Oscar is attacking his convictions for aiding and abetting the federal crime of murder in furtherance of a CCE, an offense under 18 U.S.C. § 848 (e)(1)(A). Unlike the defendant in Rosemond, Oscar does not stand convicted of aiding and abetting a § 924 (c) offense. Absent authority from the Supreme Court or the Fifth Circuit, this Court declines to extend Rosemond to the convictions Oscar challenges in this habeas petition. See United States v. Persaud, No. 14-10880, 2015 WL 1260720, at *9 (11th Cir. Mar. 20, 2015) (affirming district court's denial of relief sought under Rosemond for non-section 924(c) offense, concluding "Rosemond did not involve a factual scenario similar to the present one, and [the Supreme Court] did not hold that its ruling applied beyond aiding or abetting § 924(c) offenses."); Rodgers v. United States, Nos. 11-20481, 13-13836, 2014 WL 7341133, at *3 n.3 (E.D. Mich. Dec. 23, 2014) (finding Rosemond irrelevant to a count not charging a violation of § 924 (c)).

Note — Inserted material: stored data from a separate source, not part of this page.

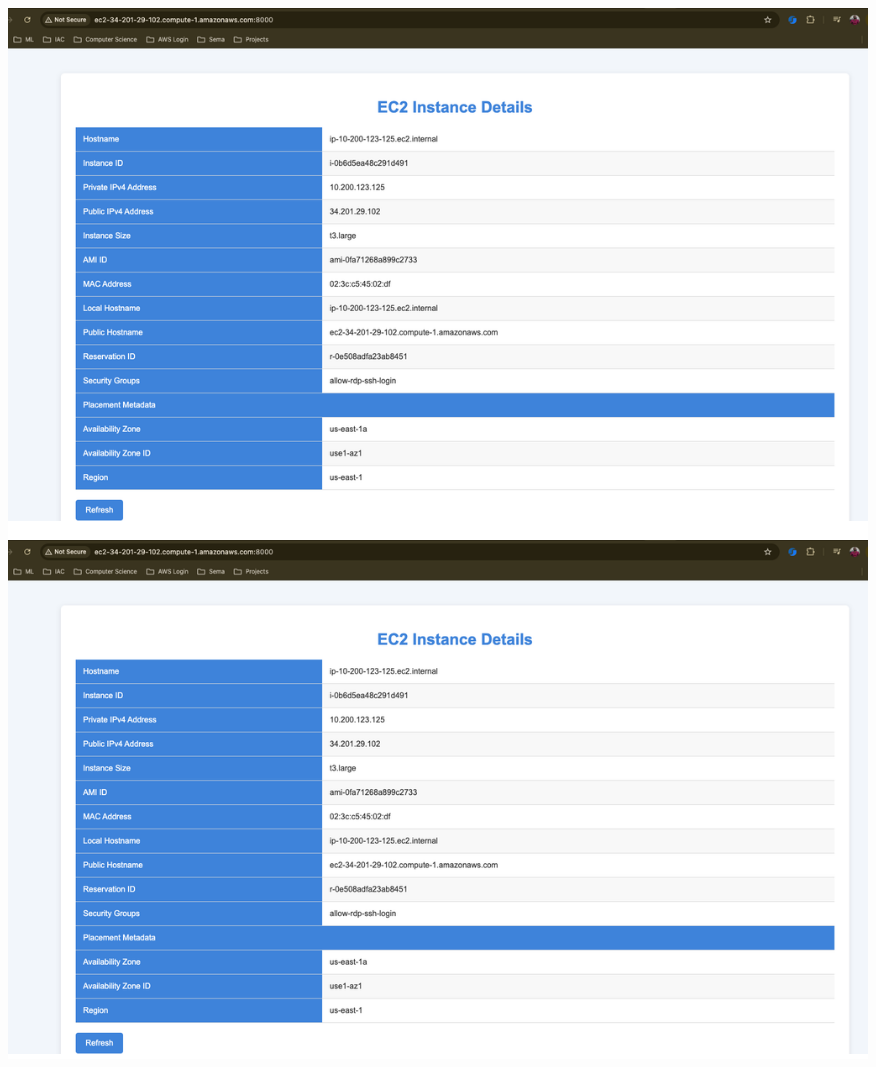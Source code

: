 ![laptop-web-broswer](./screenshots/windows-ec2-details-laptop-browser-1.png)

![laptop-web-broswer](./screenshots/windows-ec2-details-laptop-browser-1.png)
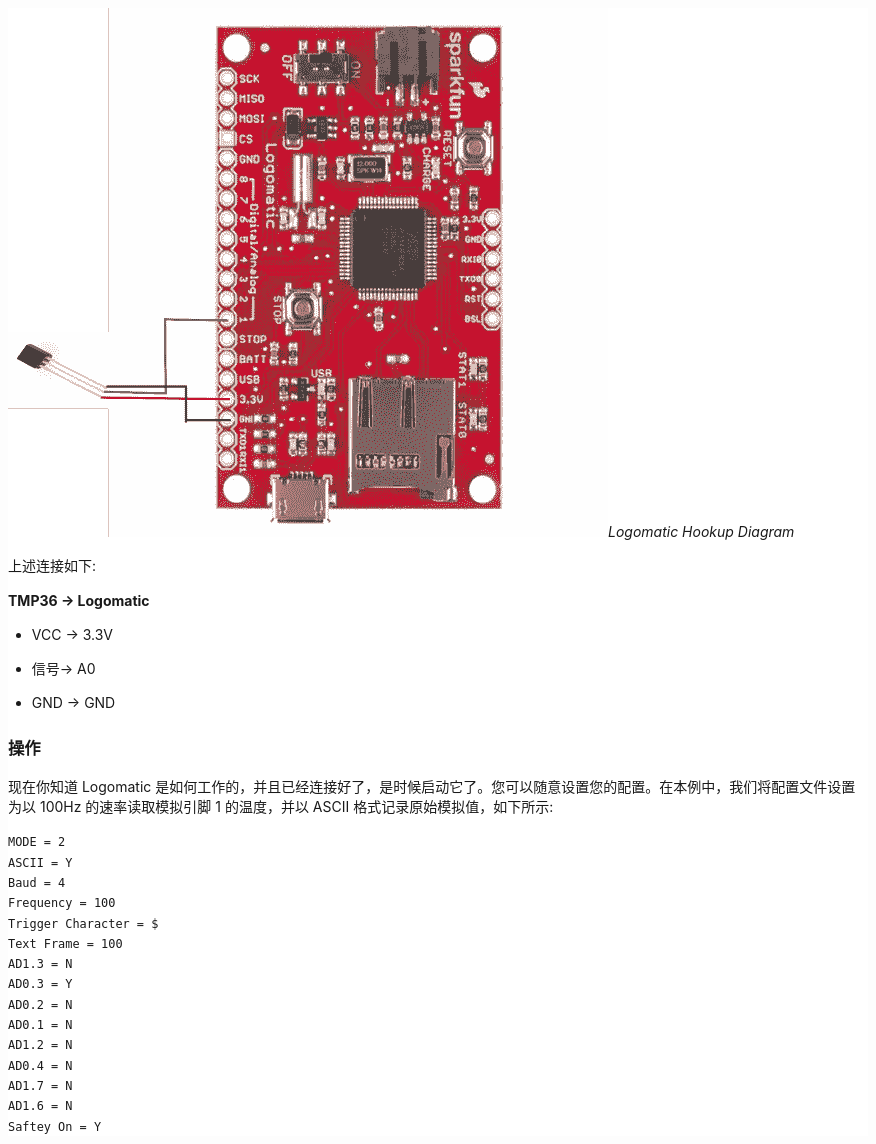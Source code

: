 [![Logomatic and TMP36 Hookup](img/f38fa393ad376ea554f19be097bee912.png)](https://cdn.sparkfun.com/assets/learn_tutorials/2/4/8/Logomatic_hookup.png)*Logomatic Hookup Diagram*

上述连接如下:

**TMP36 → Logomatic**

*   VCC → 3.3V

*   信号→ A0

*   GND → GND

### 操作

现在你知道 Logomatic 是如何工作的，并且已经连接好了，是时候启动它了。您可以随意设置您的配置。在本例中，我们将配置文件设置为以 100Hz 的速率读取模拟引脚 1 的温度，并以 ASCII 格式记录原始模拟值，如下所示:

```
MODE = 2
ASCII = Y
Baud = 4
Frequency = 100
Trigger Character = $
Text Frame = 100
AD1.3 = N
AD0.3 = Y
AD0.2 = N
AD0.1 = N
AD1.2 = N
AD0.4 = N
AD1.7 = N
AD1.6 = N
Saftey On = Y 
```
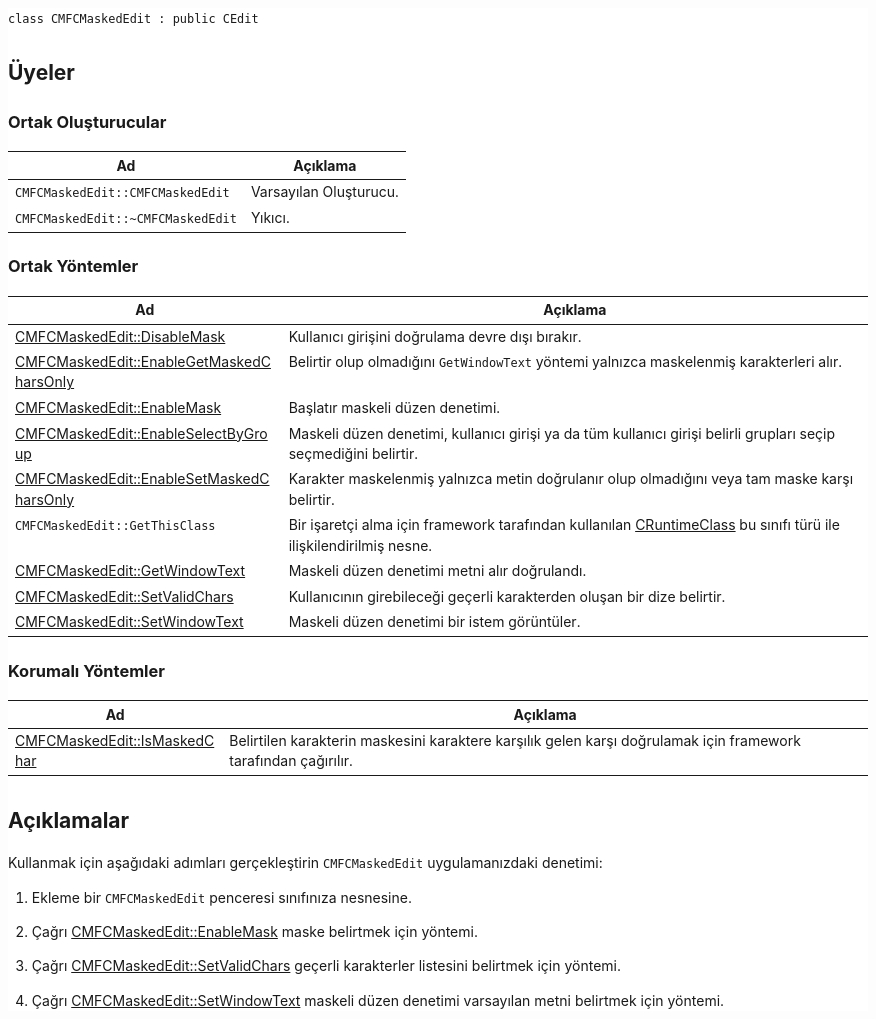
 ```  
class CMFCMaskedEdit : public CEdit  
```  
  
## <a name="members"></a>Üyeler  
  
### <a name="public-constructors"></a>Ortak Oluşturucular  
  
|Ad|Açıklama|  
|----------|-----------------|  
|`CMFCMaskedEdit::CMFCMaskedEdit`|Varsayılan Oluşturucu.|  
|`CMFCMaskedEdit::~CMFCMaskedEdit`|Yıkıcı.|  
  
### <a name="public-methods"></a>Ortak Yöntemler  
  
|Ad|Açıklama|  
|----------|-----------------|  
|[CMFCMaskedEdit::DisableMask](#disablemask)|Kullanıcı girişini doğrulama devre dışı bırakır.|  
|[CMFCMaskedEdit::EnableGetMaskedCharsOnly](#enablegetmaskedcharsonly)|Belirtir olup olmadığını `GetWindowText` yöntemi yalnızca maskelenmiş karakterleri alır.|  
|[CMFCMaskedEdit::EnableMask](#enablemask)|Başlatır maskeli düzen denetimi.|  
|[CMFCMaskedEdit::EnableSelectByGroup](#enableselectbygroup)|Maskeli düzen denetimi, kullanıcı girişi ya da tüm kullanıcı girişi belirli grupları seçip seçmediğini belirtir.|  
|[CMFCMaskedEdit::EnableSetMaskedCharsOnly](#enablesetmaskedcharsonly)|Karakter maskelenmiş yalnızca metin doğrulanır olup olmadığını veya tam maske karşı belirtir.|  
|`CMFCMaskedEdit::GetThisClass`|Bir işaretçi alma için framework tarafından kullanılan [CRuntimeClass](../../mfc/reference/cruntimeclass-structure.md) bu sınıfı türü ile ilişkilendirilmiş nesne.|  
|[CMFCMaskedEdit::GetWindowText](#getwindowtext)|Maskeli düzen denetimi metni alır doğrulandı.|  
|[CMFCMaskedEdit::SetValidChars](#setvalidchars)|Kullanıcının girebileceği geçerli karakterden oluşan bir dize belirtir.|  
|[CMFCMaskedEdit::SetWindowText](#setwindowtext)|Maskeli düzen denetimi bir istem görüntüler.|  
  
### <a name="protected-methods"></a>Korumalı Yöntemler  
  
|Ad|Açıklama|  
|----------|-----------------|  
|[CMFCMaskedEdit::IsMaskedChar](#ismaskedchar)|Belirtilen karakterin maskesini karaktere karşılık gelen karşı doğrulamak için framework tarafından çağırılır.|  
  
## <a name="remarks"></a>Açıklamalar  
 Kullanmak için aşağıdaki adımları gerçekleştirin `CMFCMaskedEdit` uygulamanızdaki denetimi:  
  
 1. Ekleme bir `CMFCMaskedEdit` penceresi sınıfınıza nesnesine.  
  
 2. Çağrı [CMFCMaskedEdit::EnableMask](#enablemask) maske belirtmek için yöntemi.  
  
 3. Çağrı [CMFCMaskedEdit::SetValidChars](#setvalidchars) geçerli karakterler listesini belirtmek için yöntemi.  
  
 4. Çağrı [CMFCMaskedEdit::SetWindowText](#setwindowtext) maskeli düzen denetimi varsayılan metni belirtmek için yöntemi.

Further unlike the defendant in Rosemond, Oscar is not proceeding on direct appeal. He is before Court seeking habeas corpus relief under § 2241. The Supreme Court gave no indication that its decision in Rosemond should be given retroactive application to cases on collateral review. "Only the Supreme Court can render a new rule retroactively applicable to cases on collateral review." In re Kemper, 735 F.3d 211, 212 (5th Cir. 2013) (citing Tyler v. Cain, 533 U.S. 656, 662-63 (2001)).

This Court and almost every other court that has considered this issue has held that Rosemond does not apply retroactively to cases on collateral review. Nix v. United States, No. 1:15-cv-79-LG, 2015 WL 2137296, at *2-3 (S.D. Miss. May 7, 2015) (finding Rosemond is not retroactively applicable to cases on collateral review); Aquil v. Butler, No. 6:14-230-DCR, 2015 WL 1914404, at *4 (E.D. Ky. Apr. 27, 2015) (finding petitioner's reliance on Rosemond did not entitle him to proceed under savings clause, and further stating, "the consensus among district courts which have addressed this issue have determined that . . . Rosemond does not apply retroactively to cases on collateral review"); Metz v. United States, No. 14-cv-3081, 2015 WL 566766, at * 3 (W.D. La. Feb. 9, 2015) ("the Supreme Court has not held that Rosemond applies retroactively, and no circuit court has given Rosemond such effect"); Montana v. Cross, No. 3:14-cv-01019, 2014 WL 5091708, at *3 (S.D. Ill. Oct. 10, 2014) (collecting cases), on appeal, No. 14-3313 (7th Cir.), but see United States v. Greene, No. 2:14-cv-431, 2015 WL 347833, at *2 (E.D. Wisc. Jan. 23, 2015) (finding Rosemond applies retroactively at least for a § 2255 motion attacking a § 924(c) offense but declining to extend Rosemond to a conviction pursuant to another statute, 18 U.S.C. § 2113). However, it is unnecessary for the Court to reach the issue of retroactivity here, because even if Rosemond was applied retroactively, it would not apply to the convictions Oscar challenges in this habeas petition.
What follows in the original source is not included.